Отец, бывало, тоже насвистывал от радости, глядя на нас: ведь мы продолжали род Чубарэ со всем что ни есть в нем красивого и высокого. Отец носил шляпу гордо, на самой макушке, молодецки сдвигая тулью набекрень. Он хотел, чтобы его глаза, а значит, и душа были видны каждому и чтобы каждый мог прочитать в них, что это от него, от отца, взялась вся наша детская слава, что это он, а не кто другой, научил нас словам и звонким напевам колядок. Но когда он услышал мамины вздохи и понял, какие ворота колядки открывают нам, в какие дали зовут со двора, вся его радость угасла. Он посуровел, даже лицом потемнел и, не поднимаясь с присбы, на которой правил в то утро сапы, заговорил с мамой так горячо, что шляпа свалилась с его головы.

– О земле учи их заботиться! О земле!… Слышишь, женщина?! – Тут его тяжелый взгляд остановился на нас. – Дурь эту выбросьте из головы, не то ремнем ее из вас выбью! Коли все в скоморохи подадутся, кто ходить будет за землей, которую бог и государство на совесть нам выдали? Кто, если не я, и не мой сын, и не внук мой?… Плохо дело, женщина! Скудеет племя плугарей! Все бегут учиться, а возвращаются немногие. Да и те, что возвращаются, тоже не засидятся в селе, и попробуй не предложи им тут же портфель и кресло. Вы что же хотите? Чтобы земля сорняками заросла, запустела, а?!

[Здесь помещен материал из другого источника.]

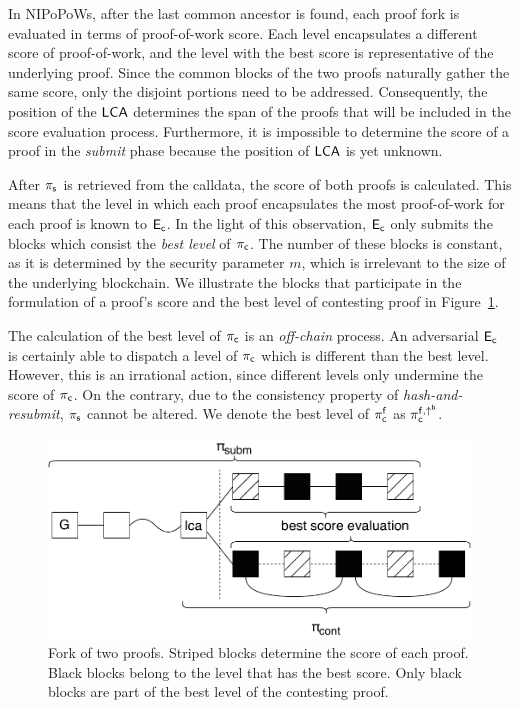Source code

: In NIPoPoWs, after the last common ancestor is found, each proof fork
is evaluated in terms of proof-of-work score. Each level encapsulates a different
score of proof-of-work, and the level with the best score is representative
of the underlying proof. Since the common blocks of the two proofs naturally
gather the same score, only the disjoint portions need to be addressed.
Consequently, the position of the $\mathsf{LCA}$ determines the span of the proofs that
will be included in the score evaluation process. Furthermore, it is impossible
to determine the score of a proof in the \emph{submit} phase because the position
of $\mathsf{LCA}$ is yet unknown.

After $\mathsf{\pi_{s}}$ is retrieved from the calldata, the score of both proofs is
calculated. This means that the level in which each proof encapsulates the
most proof-of-work for each proof is known to $\mathsf{E_{c}}$. In the light of this
observation, $\mathsf{E_{c}}$ only submits the blocks which consist the \emph{best level}
of $\mathsf{\pi_{c}}$. The number of these blocks is constant, as it is determined by the
security parameter $m$, which is irrelevant to the size of the underlying
blockchain. We illustrate the blocks that participate in the formulation of a
proof's score and the best level of contesting proof in
Figure~\ref{fig:score-at-levels}.

The calculation of the best level of $\mathsf{\pi_{c}}$ is an \emph{off-chain} process.
An adversarial $\mathsf{E_{c}}$ is certainly able to dispatch a level of $\mathsf{\pi_{c}}$ which is
different than the best level. However, this is an irrational action, since
different levels only undermine the score of $\mathsf{\pi_{c}}$. On the contrary, due to
the consistency property of \emph{hash-and-resubmit}, $\mathsf{\pi_{s}}$ cannot be altered.
We denote the best level of $\mathsf{\pi_{c}^{f}}$ as $\mathsf{\pi_{c}^{f, \uparrow^{b}}}$.

\begin{figure}[!h]
\vspace*{-5mm}
    \begin{center}
        \includegraphics[width=0.8\columnwidth]{figures/blocks-of-best-level.pdf}
    \end{center}
    \caption{Fork of two proofs. Striped blocks determine the
    score of each proof. Black blocks belong to the level that
    has the best score. Only black blocks are part of the best level of the
    contesting proof.}
    \label{fig:score-at-levels}
\vspace*{-3mm}
\end{figure}

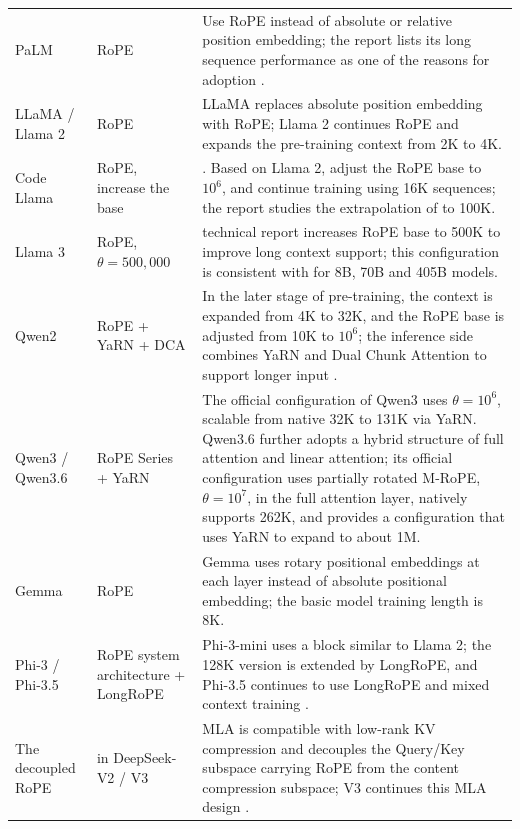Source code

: \documentclass[UTF8,fontset=none,a4paper,10pt]{ctexart}
\begin{document}
\begin{longtable}{@{}p{2.7cm}p{3.6cm}p{8.0cm}@{}}
PaLM & RoPE & Use RoPE instead of absolute or relative position embedding; the report lists its long sequence performance as one of the reasons for adoption \cite{chowdhery2022palm}. \\

LLaMA / Llama 2 & RoPE & LLaMA replaces absolute position embedding with RoPE; Llama 2 continues RoPE and expands the pre-training context from 2K to 4K\cite{touvron2023llama,touvron2023llama2}. \\

Code Llama & RoPE, increase the base &. Based on Llama 2, adjust the RoPE base to $10^6$, and continue training using 16K sequences; the report studies the extrapolation of \cite{roziere2023codellama} to 100K. \\

Llama 3 & RoPE, $\theta=500{,}000$ & technical report increases RoPE base to 500K to improve long context support; this configuration is consistent with \cite{dubey2024llama3} for 8B, 70B and 405B models. \\

Qwen2 & RoPE + YaRN + DCA & In the later stage of pre-training, the context is expanded from 4K to 32K, and the RoPE base is adjusted from 10K to $10^6$; the inference side combines YaRN and Dual Chunk Attention to support longer input \cite{yang2024qwen2}. \\

Qwen3 / Qwen3.6 & RoPE Series + YaRN & The official configuration of Qwen3 uses $\theta=10^6$, scalable from native 32K to 131K\cite{yang2025qwen3} via YaRN. Qwen3.6 further adopts a hybrid structure of full attention and linear attention; its official configuration uses partially rotated M-RoPE, $\theta=10^7$, in the full attention layer, natively supports 262K, and provides a configuration \cite{qwen36config} that uses YaRN to expand to about 1M. \\

Gemma & RoPE & Gemma uses rotary positional embeddings at each layer instead of absolute positional embedding; the basic model training length is 8K\cite{gemmateam2024}. \\

Phi-3 / Phi-3.5 & RoPE system architecture + LongRoPE & Phi-3-mini uses a block similar to Llama 2; the 128K version is extended by LongRoPE, and Phi-3.5 continues to use LongRoPE and mixed context training \cite{abdin2024phi3}. \\

The decoupled RoPE & in DeepSeek-V2 / V3 & MLA is compatible with low-rank KV compression and decouples the Query/Key subspace carrying RoPE from the content compression subspace; V3 continues this MLA design \cite{deepseek2024v2,deepseek2024v3}. \\


\end{longtable}
\end{document}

Гнев отца смутил нас. Вроде был он по-своему прав, и мама тоже по-своему права. И мы не знали, что сказать. Если взять его сторону, обидится мама. Если станем защищать мамину мечту, отец еще больше рассердится. Мы чуть не заплакали от неумения свести небо с землей. К счастью, мама сумела найти слова мира.

– Не бранись, отец: они еще малы, ты напугаешь их. Пусть дети растут в покое, с песней и шуткой, а там уж мы сумеем найти им место. Как-нибудь рассудим… Да и что кипятиться без толку? Знаешь ведь, так заведено на земле от начала дней: одни сеют и пашут, другие поют и пляшут… Ведь и тебя твой отец посылал в город учиться музыке!

– Посылать-то посылал, а потом… велел вернуться домой.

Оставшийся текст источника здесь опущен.